Di teras rumah yang sederhana namun asri, beberapa orang tua sudah duduk menunggu dengan wajah-wajah yang penuh kerutan namun memancarkan kedamaian. Pak Jaka memberi isyarat agar Nusa dan Tara mendekat, sementara ia sendiri mulai merundukkan badannya saat melewati kerumunan sesepuh tersebut. Nusa menelan ludah, ia merasa bingung harus melakukan apa di hadapan orang-orang yang menatapnya dengan senyum tulus namun penuh wibawa ini.

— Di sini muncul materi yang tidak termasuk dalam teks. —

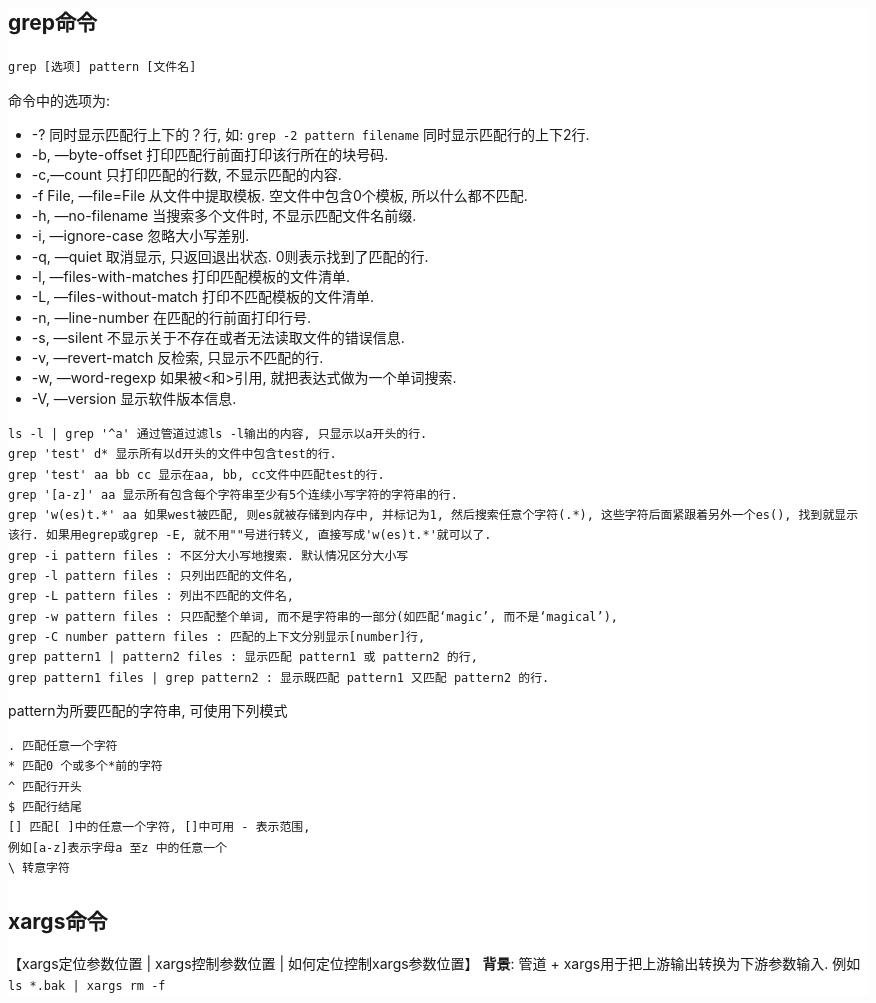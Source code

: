 ## **grep命令**
```
grep [选项] pattern [文件名]
```
命令中的选项为: 

- -? 同时显示匹配行上下的？行, 如: `grep -2 pattern filename` 同时显示匹配行的上下2行. 
- -b, —byte-offset 打印匹配行前面打印该行所在的块号码. 
- -c,—count 只打印匹配的行数, 不显示匹配的内容. 
- -f File, —file=File 从文件中提取模板. 空文件中包含0个模板, 所以什么都不匹配. 
- -h, —no-filename 当搜索多个文件时, 不显示匹配文件名前缀. 
- -i, —ignore-case 忽略大小写差别. 
- -q, —quiet 取消显示, 只返回退出状态. 0则表示找到了匹配的行. 
- -l, —files-with-matches 打印匹配模板的文件清单. 
- -L, —files-without-match 打印不匹配模板的文件清单. 
- -n, —line-number 在匹配的行前面打印行号. 
- -s, —silent 不显示关于不存在或者无法读取文件的错误信息. 
- -v, —revert-match 反检索, 只显示不匹配的行. 
- -w, —word-regexp 如果被\<和>引用, 就把表达式做为一个单词搜索. 
- -V, —version 显示软件版本信息. 

```
ls -l | grep '^a' 通过管道过滤ls -l输出的内容, 只显示以a开头的行. 
grep 'test' d* 显示所有以d开头的文件中包含test的行. 
grep 'test' aa bb cc 显示在aa, bb, cc文件中匹配test的行. 
grep '[a-z]' aa 显示所有包含每个字符串至少有5个连续小写字符的字符串的行. 
grep 'w(es)t.*' aa 如果west被匹配, 则es就被存储到内存中, 并标记为1, 然后搜索任意个字符(.*), 这些字符后面紧跟着另外一个es(), 找到就显示该行. 如果用egrep或grep -E, 就不用""号进行转义, 直接写成'w(es)t.*'就可以了. 
grep -i pattern files : 不区分大小写地搜索. 默认情况区分大小写
grep -l pattern files : 只列出匹配的文件名, 
grep -L pattern files : 列出不匹配的文件名, 
grep -w pattern files : 只匹配整个单词, 而不是字符串的一部分(如匹配‘magic’, 而不是‘magical’), 
grep -C number pattern files : 匹配的上下文分别显示[number]行, 
grep pattern1 | pattern2 files : 显示匹配 pattern1 或 pattern2 的行, 
grep pattern1 files | grep pattern2 : 显示既匹配 pattern1 又匹配 pattern2 的行. 
```

pattern为所要匹配的字符串, 可使用下列模式
```
. 匹配任意一个字符
* 匹配0 个或多个*前的字符
^ 匹配行开头
$ 匹配行结尾
[] 匹配[ ]中的任意一个字符, []中可用 - 表示范围, 
例如[a-z]表示字母a 至z 中的任意一个
\ 转意字符
```

## **xargs命令**
【xargs定位参数位置 | xargs控制参数位置 | 如何定位控制xargs参数位置】
**背景**: 
管道 + xargs用于把上游输出转换为下游参数输入. 
例如 `ls *.bak | xargs rm -f`
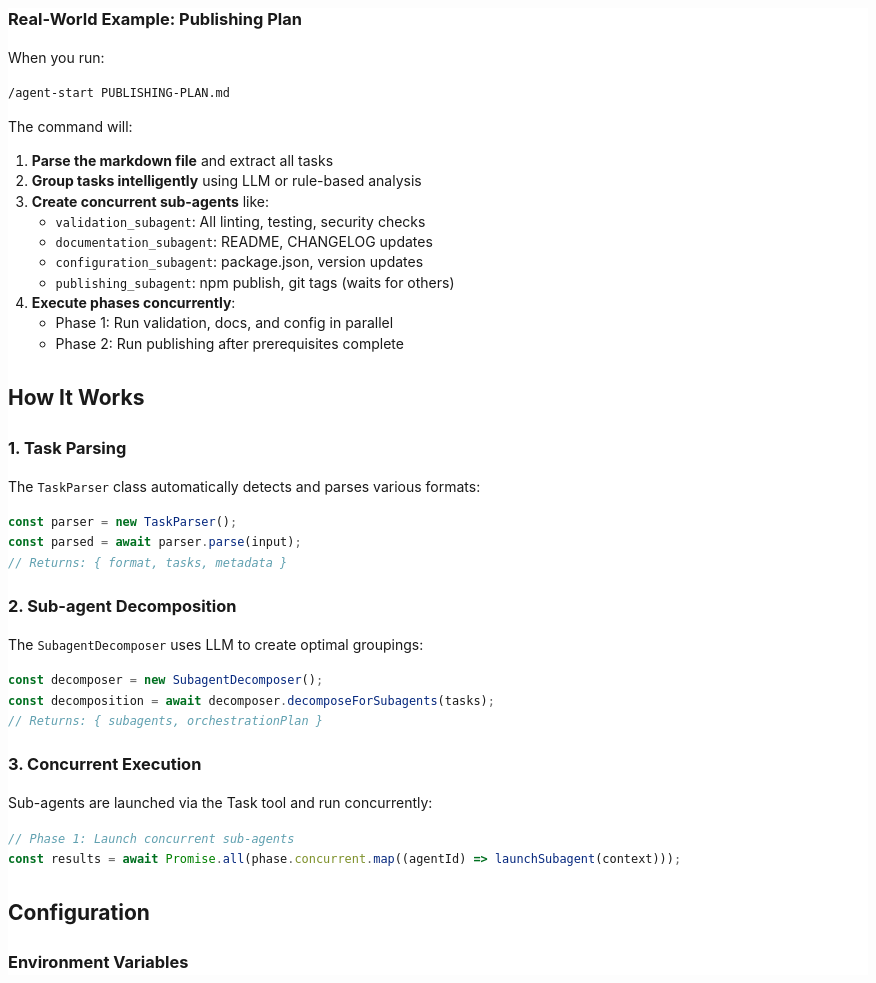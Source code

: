 ### Real-World Example: Publishing Plan

When you run:

```bash
/agent-start PUBLISHING-PLAN.md
```

The command will:

1. **Parse the markdown file** and extract all tasks
2. **Group tasks intelligently** using LLM or rule-based analysis
3. **Create concurrent sub-agents** like:
   - `validation_subagent`: All linting, testing, security checks
   - `documentation_subagent`: README, CHANGELOG updates
   - `configuration_subagent`: package.json, version updates
   - `publishing_subagent`: npm publish, git tags (waits for others)
4. **Execute phases concurrently**:
   - Phase 1: Run validation, docs, and config in parallel
   - Phase 2: Run publishing after prerequisites complete

## How It Works

### 1. Task Parsing

The `TaskParser` class automatically detects and parses various formats:

```javascript
const parser = new TaskParser();
const parsed = await parser.parse(input);
// Returns: { format, tasks, metadata }
```

### 2. Sub-agent Decomposition

The `SubagentDecomposer` uses LLM to create optimal groupings:

```javascript
const decomposer = new SubagentDecomposer();
const decomposition = await decomposer.decomposeForSubagents(tasks);
// Returns: { subagents, orchestrationPlan }
```

### 3. Concurrent Execution

Sub-agents are launched via the Task tool and run concurrently:

```javascript
// Phase 1: Launch concurrent sub-agents
const results = await Promise.all(phase.concurrent.map((agentId) => launchSubagent(context)));
```

## Configuration

### Environment Variables
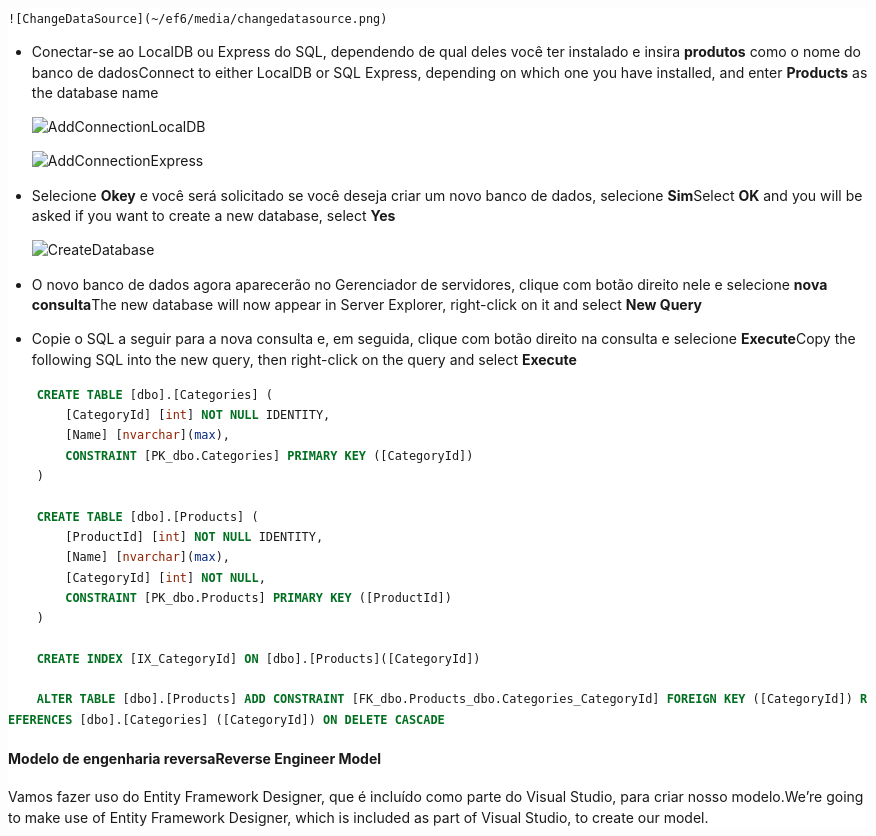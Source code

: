     ![ChangeDataSource](~/ef6/media/changedatasource.png)

-   <span data-ttu-id="b3a42-167">Conectar-se ao LocalDB ou Express do SQL, dependendo de qual deles você ter instalado e insira **produtos** como o nome do banco de dados</span><span class="sxs-lookup"><span data-stu-id="b3a42-167">Connect to either LocalDB or SQL Express, depending on which one you have installed, and enter **Products** as the database name</span></span>

    ![AddConnectionLocalDB](~/ef6/media/addconnectionlocaldb.png)

    ![AddConnectionExpress](~/ef6/media/addconnectionexpress.png)

-   <span data-ttu-id="b3a42-170">Selecione **Okey** e você será solicitado se você deseja criar um novo banco de dados, selecione **Sim**</span><span class="sxs-lookup"><span data-stu-id="b3a42-170">Select **OK** and you will be asked if you want to create a new database, select **Yes**</span></span>

    ![CreateDatabase](~/ef6/media/createdatabase.png)

-   <span data-ttu-id="b3a42-172">O novo banco de dados agora aparecerão no Gerenciador de servidores, clique com botão direito nele e selecione **nova consulta**</span><span class="sxs-lookup"><span data-stu-id="b3a42-172">The new database will now appear in Server Explorer, right-click on it and select **New Query**</span></span>
-   <span data-ttu-id="b3a42-173">Copie o SQL a seguir para a nova consulta e, em seguida, clique com botão direito na consulta e selecione **Execute**</span><span class="sxs-lookup"><span data-stu-id="b3a42-173">Copy the following SQL into the new query, then right-click on the query and select **Execute**</span></span>

``` SQL
    CREATE TABLE [dbo].[Categories] (
        [CategoryId] [int] NOT NULL IDENTITY,
        [Name] [nvarchar](max),
        CONSTRAINT [PK_dbo.Categories] PRIMARY KEY ([CategoryId])
    )

    CREATE TABLE [dbo].[Products] (
        [ProductId] [int] NOT NULL IDENTITY,
        [Name] [nvarchar](max),
        [CategoryId] [int] NOT NULL,
        CONSTRAINT [PK_dbo.Products] PRIMARY KEY ([ProductId])
    )

    CREATE INDEX [IX_CategoryId] ON [dbo].[Products]([CategoryId])

    ALTER TABLE [dbo].[Products] ADD CONSTRAINT [FK_dbo.Products_dbo.Categories_CategoryId] FOREIGN KEY ([CategoryId]) REFERENCES [dbo].[Categories] ([CategoryId]) ON DELETE CASCADE
```

#### <a name="reverse-engineer-model"></a><span data-ttu-id="b3a42-174">Modelo de engenharia reversa</span><span class="sxs-lookup"><span data-stu-id="b3a42-174">Reverse Engineer Model</span></span>

<span data-ttu-id="b3a42-175">Vamos fazer uso do Entity Framework Designer, que é incluído como parte do Visual Studio, para criar nosso modelo.</span><span class="sxs-lookup"><span data-stu-id="b3a42-175">We’re going to make use of Entity Framework Designer, which is included as part of Visual Studio, to create our model.</span></span>
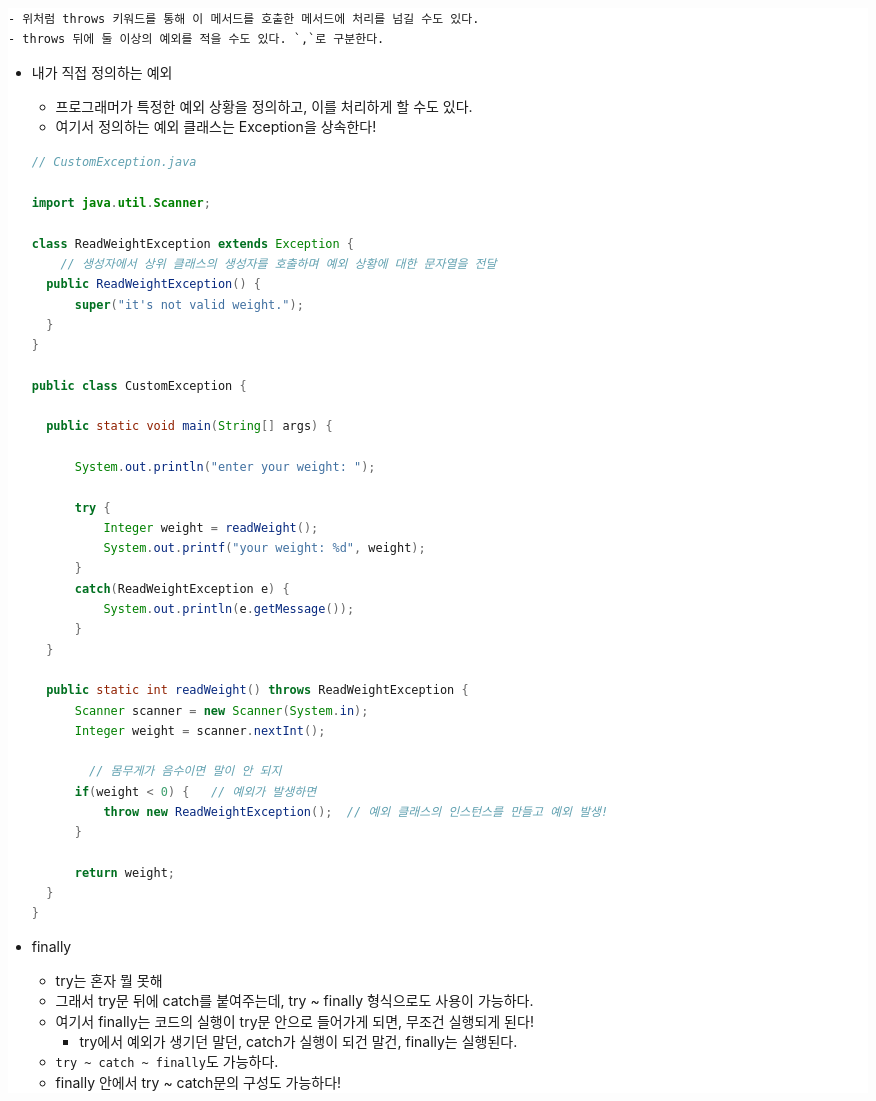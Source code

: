     - 위처럼 throws 키워드를 통해 이 메서드를 호출한 메서드에 처리를 넘길 수도 있다.
    - throws 뒤에 둘 이상의 예외를 적을 수도 있다. `,`로 구분한다.



- 내가 직접 정의하는 예외

  - 프로그래머가 특정한 예외 상황을 정의하고, 이를 처리하게 할 수도 있다.
  - 여기서 정의하는 예외 클래스는 Exception을 상속한다!

  ```java
  // CustomException.java
  
  import java.util.Scanner;
  
  class ReadWeightException extends Exception {
      // 생성자에서 상위 클래스의 생성자를 호출하며 예외 상황에 대한 문자열을 전달
  	public ReadWeightException() {
  		super("it's not valid weight.");
  	}
  }
  
  public class CustomException {
  	
  	public static void main(String[] args) {
  
  		System.out.println("enter your weight: ");
  		
  		try {
  			Integer weight = readWeight();
  			System.out.printf("your weight: %d", weight);
  		}
  		catch(ReadWeightException e) {
  			System.out.println(e.getMessage());
  		}
  	}
  	
  	public static int readWeight() throws ReadWeightException {
  		Scanner scanner = new Scanner(System.in);
  		Integer weight = scanner.nextInt();
  		
          // 몸무게가 음수이면 말이 안 되지
  		if(weight < 0) {   // 예외가 발생하면
  			throw new ReadWeightException();  // 예외 클래스의 인스턴스를 만들고 예외 발생!
  		}
  		
  		return weight;
  	}
  }
  ```

  

- finally

  - try는 혼자 뭘 못해
  - 그래서 try문 뒤에 catch를 붙여주는데, try ~ finally 형식으로도 사용이 가능하다.
  - 여기서 finally는 코드의 실행이 try문 안으로 들어가게 되면, 무조건 실행되게 된다!
    - try에서 예외가 생기던 말던, catch가 실행이 되건 말건, finally는 실행된다.
  - `try ~ catch ~ finally`도 가능하다.
  - finally 안에서 try ~ catch문의 구성도 가능하다!
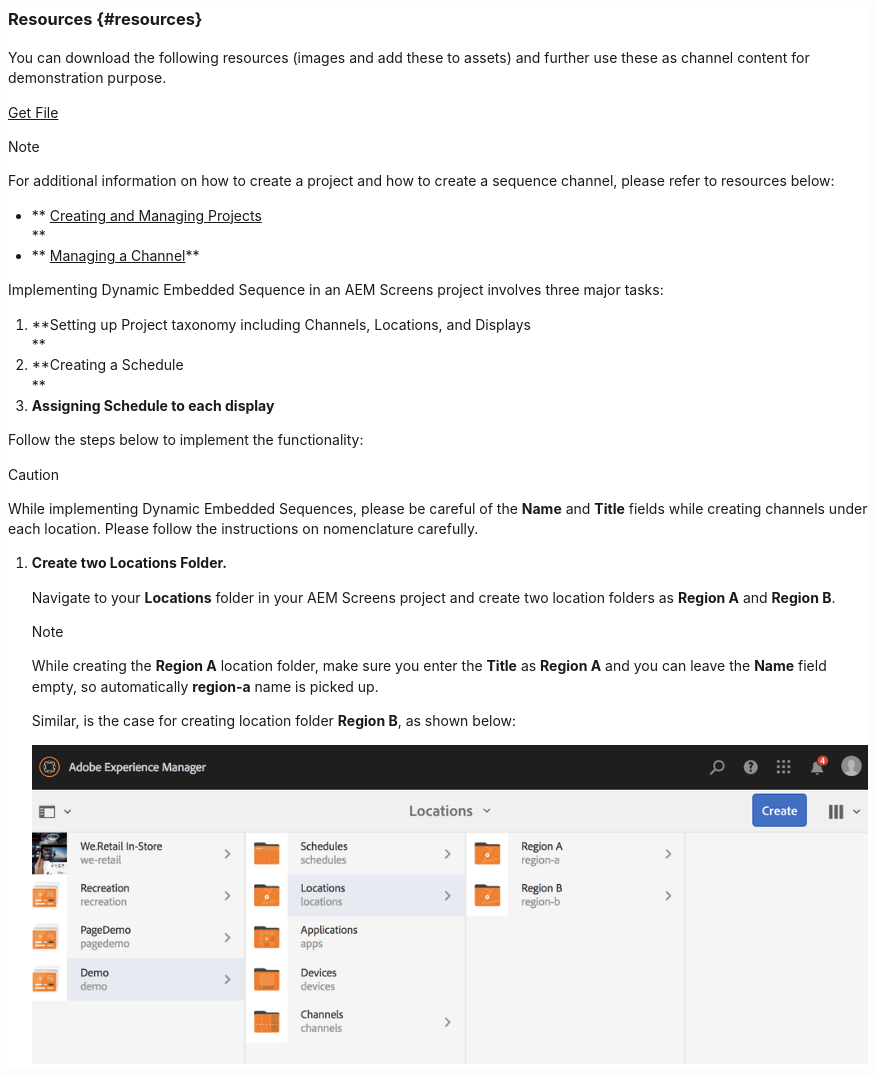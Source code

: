 ### Resources {#resources}

You can download the following resources (images and add these to assets) and further use these as channel content for demonstration purpose.

[Get File](assets/resources.zip)

>[!NOTE]
>
>For additional information on how to create a project and how to create a sequence channel, please refer to resources below:
>
>* ** [Creating and Managing Projects](/help/screens/creating-a-screens-project.md)  
>  **
>* ** [Managing a Channel](/help/screens/managing-channels.md)**
>

Implementing Dynamic Embedded Sequence in an AEM Screens project involves three major tasks:

1. **Setting up Project taxonomy including Channels, Locations, and Displays  
   **
1. **Creating a Schedule   
   **
1. **Assigning Schedule to each display**

Follow the steps below to implement the functionality:

>[!CAUTION]
>
>While implementing Dynamic Embedded Sequences, please be careful of the **Name** and **Title** fields while creating channels under each location. Please follow the instructions on nomenclature carefully.

1. **Create two Locations Folder.**

   Navigate to your **Locations** folder in your AEM Screens project and create two location folders as **Region A** and **Region B**.

   >[!NOTE]
   >
   >While creating the **Region A** location folder, make sure you enter the **Title** as **Region A** and you can leave the **Name** field empty, so automatically **region-a** name is picked up.
   >
   >
   >Similar, is the case for creating location folder **Region B**, as shown below:

   ![](assets/screen_shot_2018-09-13at23212pm.png)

Mobil yang dikendarai Pak Jaka melambat saat memasuki jalanan desa yang sempit dan berdebu di pinggiran Bantul. Suasana Jakarta yang bising terasa sangat jauh, digantikan oleh suara gesekan daun bambu dan aroma tanah basah yang menenangkan. Di depan sebuah rumah kayu dengan teras yang luas, beberapa pria lanjut usia tampak duduk santai sambil berbincang pelan dalam bahasa Jawa yang halus.